Un autre contrat concernait le consultant basé en Suisse Alessandro Benedetti, payé 4 millions d'euros parce qu'il avait aidé EDF à racheter en 2012 l'électricien italien Edison. Il était l'homme de la situation, pour sa connaissance du dossier et ses relations en Italie, explique en substance M. Proglio, pour qui l'alternative aurait été de faire appel à une banque d'affaires, ce qui aurait coûté 160 millions d'euros.

« Barbouzeries »

Le président Benjamin Blanchet se demande de son côté si M. Proglio n'aurait pas voulu "dissimuler certains contrats, compte tenu de leur caractère particulièrement sensible".

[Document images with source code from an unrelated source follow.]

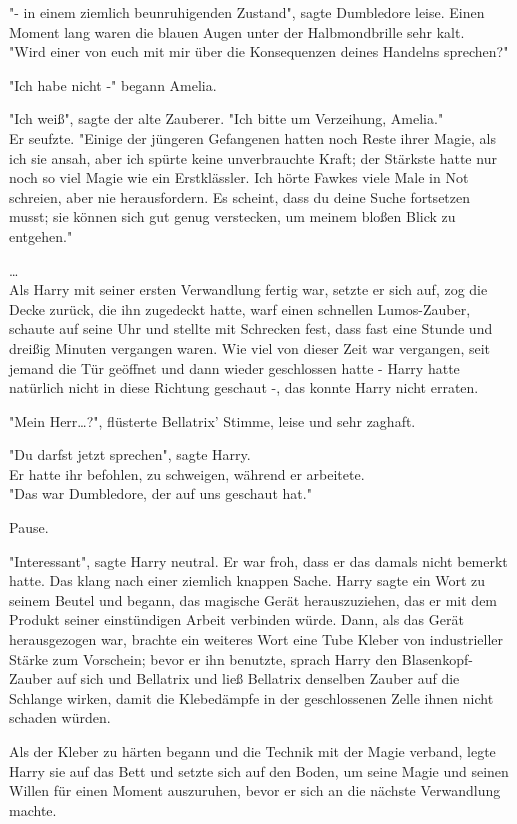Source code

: {"- in einem ziemlich beunruhigenden Zustand", sagte Dumbledore leise. Einen Moment lang waren die blauen Augen unter der Halbmondbrille sehr kalt.\\ "Wird einer von euch mit mir über die Konsequenzen deines Handelns sprechen?"

"Ich habe nicht -" begann Amelia.

"Ich weiß", sagte der alte Zauberer. "Ich bitte um Verzeihung, Amelia."\\ Er seufzte. "Einige der jüngeren Gefangenen hatten noch Reste ihrer Magie, als ich sie ansah, aber ich spürte keine unverbrauchte Kraft; der Stärkste hatte nur noch so viel Magie wie ein Erstklässler. Ich hörte Fawkes viele Male in Not schreien, aber nie herausfordern. Es scheint, dass du deine Suche fortsetzen musst; sie können sich gut genug verstecken, um meinem bloßen Blick zu entgehen."

…\\ Als Harry mit seiner ersten Verwandlung fertig war, setzte er sich auf, zog die Decke zurück, die ihn zugedeckt hatte, warf einen schnellen Lumos-Zauber, schaute auf seine Uhr und stellte mit Schrecken fest, dass fast eine Stunde und dreißig Minuten vergangen waren. Wie viel von dieser Zeit war vergangen, seit jemand die Tür geöffnet und dann wieder geschlossen hatte - Harry hatte natürlich nicht in diese Richtung geschaut -, das konnte Harry nicht erraten.

"Mein Herr…?", flüsterte Bellatrix' Stimme, leise und sehr zaghaft.

"Du darfst jetzt sprechen", sagte Harry.\\ Er hatte ihr befohlen, zu schweigen, während er arbeitete.\\ "Das war Dumbledore, der auf uns geschaut hat."

Pause.

"Interessant", sagte Harry neutral. Er war froh, dass er das damals nicht bemerkt hatte. Das klang nach einer ziemlich knappen Sache. Harry sagte ein Wort zu seinem Beutel und begann, das magische Gerät herauszuziehen, das er mit dem Produkt seiner einstündigen Arbeit verbinden würde. Dann, als das Gerät herausgezogen war, brachte ein weiteres Wort eine Tube Kleber von industrieller Stärke zum Vorschein; bevor er ihn benutzte, sprach Harry den Blasenkopf-Zauber auf sich und Bellatrix und ließ Bellatrix denselben Zauber auf die Schlange wirken, damit die Klebedämpfe in der geschlossenen Zelle ihnen nicht schaden würden.

Als der Kleber zu härten begann und die Technik mit der Magie verband, legte Harry sie auf das Bett und setzte sich auf den Boden, um seine Magie und seinen Willen für einen Moment auszuruhen, bevor er sich an die nächste Verwandlung machte.

}
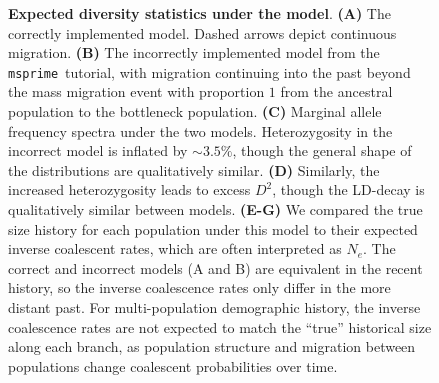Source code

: \documentclass{article}
\newcommand{\msprime}[0]{\texttt{msprime}}
\begin{document}
\begin{figure}[ht]
\begin{center}
\caption{\textbf{Expected diversity statistics under the \citet{gutenkunst2009inferring} model}.
    \textbf{(A)} The correctly implemented model. Dashed arrows depict continuous migration.
    \textbf{(B)} The incorrectly implemented model from the \msprime\ tutorial, with migration continuing
    into the past beyond the mass migration event with proportion $1$ from the ancestral population
    to the bottleneck population.
    \textbf{(C)} Marginal allele frequency spectra under the two models. Heterozygosity in the incorrect model
    is inflated by $\sim3.5\%$, though the general shape of the distributions are qualitatively similar.
    \textbf{(D)} Similarly, the increased heterozygosity leads to excess $D^2$, though the LD-decay is
    qualitatively similar between models.
    \textbf{(E-G)} We compared the true size history for each population under this model to their
    expected inverse coalescent rates, which are often interpreted as $N_e$. The correct and incorrect
    models (A and B) are equivalent in the recent history, so the inverse coalescence rates only differ
    in the more distant past. For multi-population demographic history, the inverse coalescence rates
    are not expected to match the ``true'' historical size along each branch, as population structure and
    migration between populations change coalescent probabilities over time.
}
\label{fig:ooa_stats}
\end{center}
\end{figure}
\end{document}
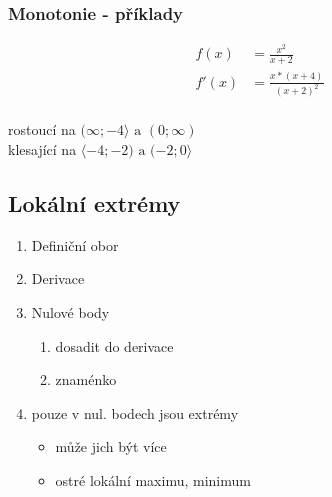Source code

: \subsubsection{Monotonie - příklady}
\begin{align*}
  f(x)&=\frac{x^2}{x+2} \\
  f'(x)&=\frac{x*(x+4)}{(x+2)^2} \\
\end{align*}
\begin{center}
rostoucí na $(\infty;-4\rangle \text{ a } (0;\infty)$ \\
klesající na $\langle-4;-2) \text{ a } (-2;0\rangle$
\end{center}

\subsection{Lokální extrémy}
\begin{enumerate}
  \item Definiční obor
  \item Derivace
  \item Nulové body
    \begin{enumerate}[label=(\alph*)]
      \item dosadit do derivace
      \item znaménko
    \end{enumerate}
  \item pouze v nul. bodech jsou extrémy
    \begin{itemize}
      \item může jich být více
      \item ostré lokální maximu, minimum
    \end{itemize}
\end{enumerate}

Par exemple, insiste-il, parce que certaines missions semblaient porter sur la situation personnelle du patron, notamment sur ses chances d'être reconduit dans ses fonctions - nommé sous Nicolas Sarkozy, en 2009, il sera finalement remercié sous François Hollande, en 2014.

"Je n'ai rien cherché à dissimuler", assure l'ex-PDG.

Autres questions dérangeantes pour le principal prévenu : celles concernant un étrange mémo d'une dizaine de pages, retrouvé par les enquêteurs chez Anne Méaux, patronne de l'agence de communication Image7.

On y lit que les consultants auraient été recrutés par M. Proglio afin de "promouvoir ses intérêts et lui rendre des services en tous genres". Et qu'un journaliste aurait été rémunéré par l'entreprise pour enterrer un livre sur Rachida Dati.

"C'est à dormir debout ! N'importe quoi", s'agace l'ancien patron, tandis que les avocats de la défense s'offusquent que le parquet donne crédit à de telles "barbouzeries".

Le procès est prévu jusqu'au 30 mai.